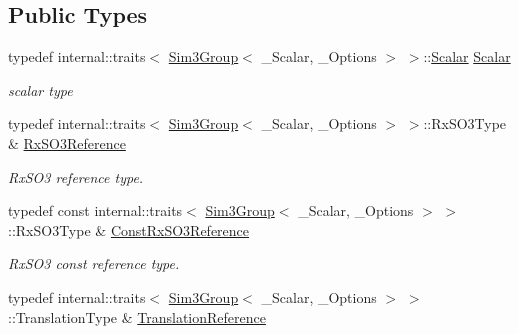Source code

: \subsection*{Public Types}
\begin{DoxyCompactItemize}
\item 
typedef internal\+::traits$<$ \hyperlink{class_sophus_1_1_sim3_group}{Sim3\+Group}$<$ \+\_\+\+Scalar, \+\_\+\+Options $>$ $>$\+::\hyperlink{class_sophus_1_1_sim3_group_a5db0ba2bb3fe2471006c9f366077c5bb}{Scalar} \hyperlink{class_sophus_1_1_sim3_group_a5db0ba2bb3fe2471006c9f366077c5bb}{Scalar}\hypertarget{class_sophus_1_1_sim3_group_a5db0ba2bb3fe2471006c9f366077c5bb}{}\label{class_sophus_1_1_sim3_group_a5db0ba2bb3fe2471006c9f366077c5bb}

\begin{DoxyCompactList}\small\item\em scalar type \end{DoxyCompactList}\item 
typedef internal\+::traits$<$ \hyperlink{class_sophus_1_1_sim3_group}{Sim3\+Group}$<$ \+\_\+\+Scalar, \+\_\+\+Options $>$ $>$\+::Rx\+S\+O3\+Type \& \hyperlink{class_sophus_1_1_sim3_group_a0010f4f99876a2165913382fa69117d8}{Rx\+S\+O3\+Reference}\hypertarget{class_sophus_1_1_sim3_group_a0010f4f99876a2165913382fa69117d8}{}\label{class_sophus_1_1_sim3_group_a0010f4f99876a2165913382fa69117d8}

\begin{DoxyCompactList}\small\item\em Rx\+S\+O3 reference type. \end{DoxyCompactList}\item 
typedef const internal\+::traits$<$ \hyperlink{class_sophus_1_1_sim3_group}{Sim3\+Group}$<$ \+\_\+\+Scalar, \+\_\+\+Options $>$ $>$\+::Rx\+S\+O3\+Type \& \hyperlink{class_sophus_1_1_sim3_group_a47e81f13e85164a1372395d978ab86fe}{Const\+Rx\+S\+O3\+Reference}\hypertarget{class_sophus_1_1_sim3_group_a47e81f13e85164a1372395d978ab86fe}{}\label{class_sophus_1_1_sim3_group_a47e81f13e85164a1372395d978ab86fe}

\begin{DoxyCompactList}\small\item\em Rx\+S\+O3 const reference type. \end{DoxyCompactList}\item 
typedef internal\+::traits$<$ \hyperlink{class_sophus_1_1_sim3_group}{Sim3\+Group}$<$ \+\_\+\+Scalar, \+\_\+\+Options $>$ $>$\+::Translation\+Type \& \hyperlink{class_sophus_1_1_sim3_group_a56c24566b7aed53015817b59e86989ce}{Translation\+Reference}\hypertarget{class_sophus_1_1_sim3_group_a56c24566b7aed53015817b59e86989ce}{}\label{class_sophus_1_1_sim3_group_a56c24566b7aed53015817b59e86989ce}


\end{DoxyCompactItemize}
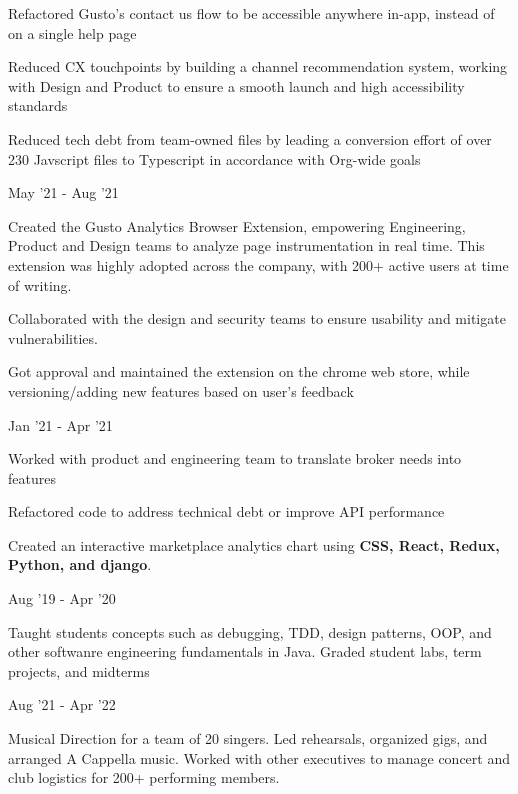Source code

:\documentclass[]{deedy-resume-openfont}
\begin{document}
\begin{minipage}[t]{0.95\textwidth}
\begin{tightemize}
\item Refactored Gusto's contact us flow to be accessible anywhere in-app, instead of on a single help page
\item Reduced CX touchpoints by building a channel recommendation system, working with Design and Product to ensure a smooth launch and high accessibility standards
\item Reduced tech debt from team-owned files by leading a conversion effort of over 230 Javscript files to Typescript in accordance with Org-wide goals
\end{tightemize}
\vspace{\topsep} %
\subtitle{Intern, Growth Foundation}{May '21 - Aug '21}
\begin{tightemize}
\item Created the Gusto Analytics Browser Extension, empowering Engineering, Product and Design teams to analyze page instrumentation in real time. This extension was highly adopted across the company, with 200+ active users at time of writing.
\item Collaborated with the design and security teams to ensure usability and mitigate vulnerabilities. 
\item Got approval and maintained the extension on the chrome web store, while versioning/adding new features based on user's feedback
\end{tightemize}


\subtitle{Full Stack Intern}{Jan '21 - Apr '21}
\begin{tightemize}
\item Worked with product and engineering team to translate broker needs into features
\item Refactored code to address technical debt or improve API performance
\item Created an interactive marketplace analytics chart using {\bf CSS, React, Redux, Python, and django}.
\end{tightemize}
\sectionsep


\subtitle{CS 210 Software Construction - TA}{Aug '19 - Apr '20}
\begin{tightemize}
\item Taught students concepts such as debugging, TDD, design patterns, OOP, and other softwanre engineering fundamentals in Java. Graded student labs, term projects, and midterms
\end{tightemize}
\subtitle{Co-Director, UBC A Cappella}{Aug '21 - Apr '22}
\begin{tightemize}
\item Musical Direction for a team of 20 singers. Led rehearsals, organized gigs, and arranged A Cappella music. Worked with other executives to manage concert and club logistics for 200+ performing members.
\end{tightemize}


\end{minipage}
\end{document}
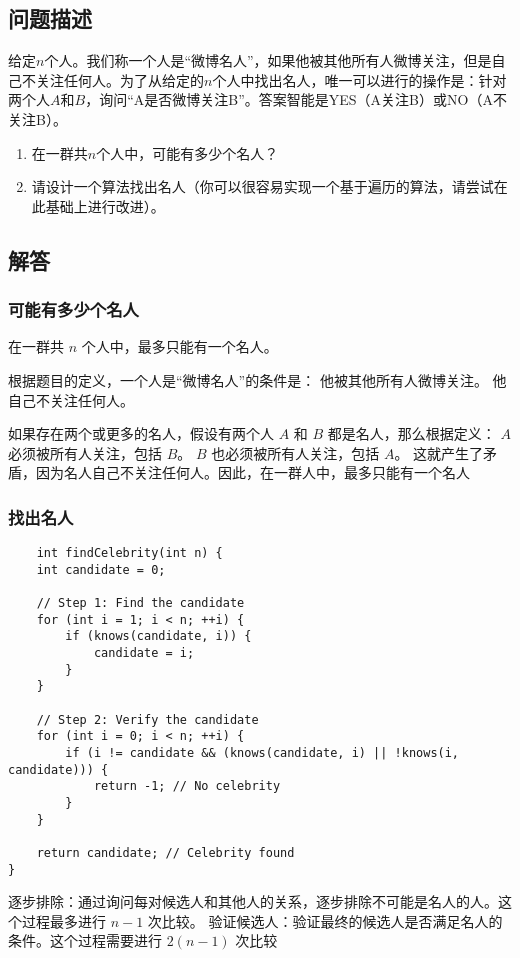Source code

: \documentclass{article}
\begin{document}
\subsection{问题描述}

给定$n$个人。我们称一个人是“微博名人”，如果他被其他所有人微博关注，但是自己不关注任何人。为了从给定的$n$个人中找出名人，唯一可以进行的操作是：针对两个人$A$和$B$，询问“A是否微博关注B”。答案智能是YES（A关注B）或NO（A不关注B）。

\begin{enumerate}
    \item 在一群共$n$个人中，可能有多少个名人？
    \item 请设计一个算法找出名人（你可以很容易实现一个基于遍历的算法，请尝试在此基础上进行改进）。
\end{enumerate}

\subsection{解答}
\subsubsection{可能有多少个名人}
在一群共 $n$ 个人中，最多只能有一个名人。

根据题目的定义，一个人是“微博名人”的条件是：
他被其他所有人微博关注。
他自己不关注任何人。

如果存在两个或更多的名人，假设有两个人 $A$ 和 $B$ 都是名人，那么根据定义：
$A$ 必须被所有人关注，包括 $B$。
$B$ 也必须被所有人关注，包括 $A$。
这就产生了矛盾，因为名人自己不关注任何人。因此，在一群人中，最多只能有一个名人
\subsubsection{找出名人}
\begin{lstlisting}
    int findCelebrity(int n) {
    int candidate = 0;

    // Step 1: Find the candidate
    for (int i = 1; i < n; ++i) {
        if (knows(candidate, i)) {
            candidate = i;
        }
    }

    // Step 2: Verify the candidate
    for (int i = 0; i < n; ++i) {
        if (i != candidate && (knows(candidate, i) || !knows(i, candidate))) {
            return -1; // No celebrity
        }
    }

    return candidate; // Celebrity found
}
\end{lstlisting}
逐步排除：通过询问每对候选人和其他人的关系，逐步排除不可能是名人的人。这个过程最多进行 $n-1$ 次比较。
验证候选人：验证最终的候选人是否满足名人的条件。这个过程需要进行 $2(n-1)$ 次比较
\end{document}
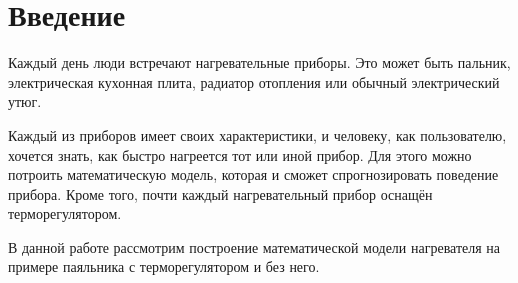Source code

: \section{Введение}

Каждый день люди встречают нагревательные приборы. Это может быть пальник, электрическая кухонная плита, радиатор отопления или обычный электрический утюг.

Каждый из приборов имеет своих характеристики, и человеку, как пользователю, хочется знать, как быстро нагреется тот или иной прибор. Для этого можно потроить математическую модель, которая и сможет спрогнозировать поведение прибора. Кроме того, почти каждый нагревательный прибор оснащён терморегулятором.

В данной работе рассмотрим построение математической модели нагревателя на примере паяльника с терморегулятором и без него.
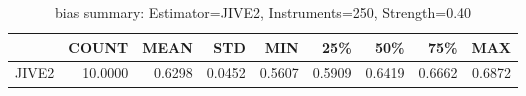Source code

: \begin{table}[ht]
\centering
\caption{bias summary: Estimator=JIVE2, Instruments=250, Strength=0.40}
\begin{tabular}{lrrrrrrrr}
\toprule
 & COUNT & MEAN & STD & MIN & 25\% & 50\% & 75\% & MAX \\
\midrule
JIVE2 & 10.0000 & 0.6298 & 0.0452 & 0.5607 & 0.5909 & 0.6419 & 0.6662 & 0.6872 \\
\bottomrule
\end{tabular}
\end{table}
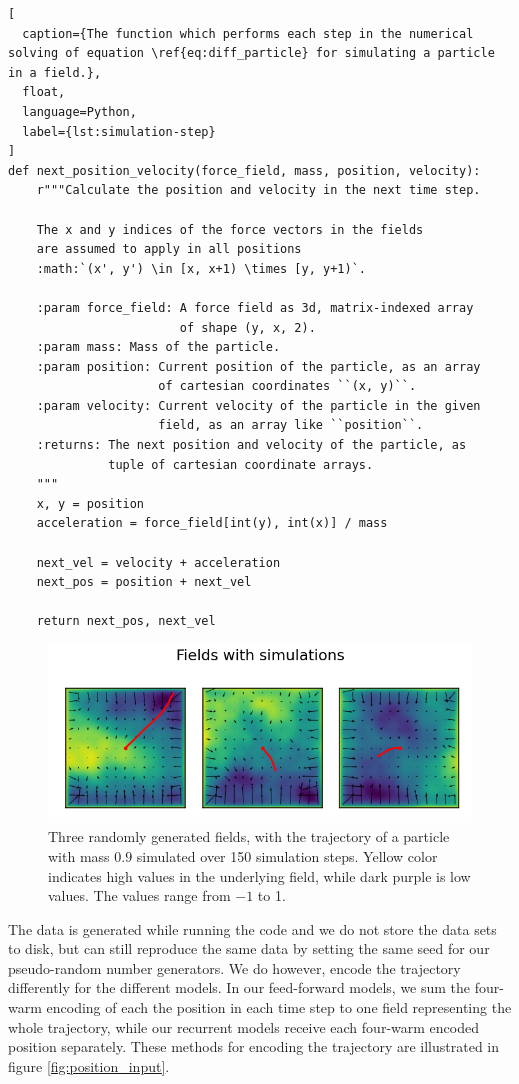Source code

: \documentclass[a4paper]{article}
\begin{document}
\begin{lstlisting}[
  caption={The function which performs each step in the numerical solving of equation \ref{eq:diff_particle} for simulating a particle in a field.},
  float,
  language=Python,
  label={lst:simulation-step}
]
def next_position_velocity(force_field, mass, position, velocity):
    r"""Calculate the position and velocity in the next time step.

    The x and y indices of the force vectors in the fields
    are assumed to apply in all positions
    :math:`(x', y') \in [x, x+1) \times [y, y+1)`.

    :param force_field: A force field as 3d, matrix-indexed array
                        of shape (y, x, 2).
    :param mass: Mass of the particle.
    :param position: Current position of the particle, as an array
                     of cartesian coordinates ``(x, y)``.
    :param velocity: Current velocity of the particle in the given
                     field, as an array like ``position``.
    :returns: The next position and velocity of the particle, as
              tuple of cartesian coordinate arrays.
    """
    x, y = position
    acceleration = force_field[int(y), int(x)] / mass

    next_vel = velocity + acceleration
    next_pos = position + next_vel

    return next_pos, next_vel
\end{lstlisting}

\begin{figure}
    \centering
    \includegraphics[width=\textwidth]{Figures/fields.png}
    \caption{Three randomly generated fields, with the trajectory of a particle with mass $0.9$ simulated over 150 simulation steps. Yellow color indicates high values in the underlying field, while dark purple is low values. The values range from $-1$ to 1.}
    \label{fig:fields}
\end{figure}

The data is generated while running the code and we do not store the data sets to disk, but can still reproduce the same data by setting the same seed for our pseudo-random number generators. We do however, encode the trajectory differently for the different models. In our feed-forward models, we sum the four-warm encoding of each the position in each time step to one field representing the whole trajectory, while our recurrent models receive each four-warm encoded position separately. These methods for encoding the trajectory are illustrated in figure \ref{fig:position_input}.
\end{document}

- - -

:: Exercise objective ::
Every line of the entries above that holds "Cappella" should be copied out.

:: Reply to the exercise ::
\subtitle{Co-Director, UBC A Cappella}{Aug '21 - Apr '22}
\item Musical Direction for a team of 20 singers. Led rehearsals, organized gigs, and arranged A Cappella music. Worked with other executives to manage concert and club logistics for 200+ performing members.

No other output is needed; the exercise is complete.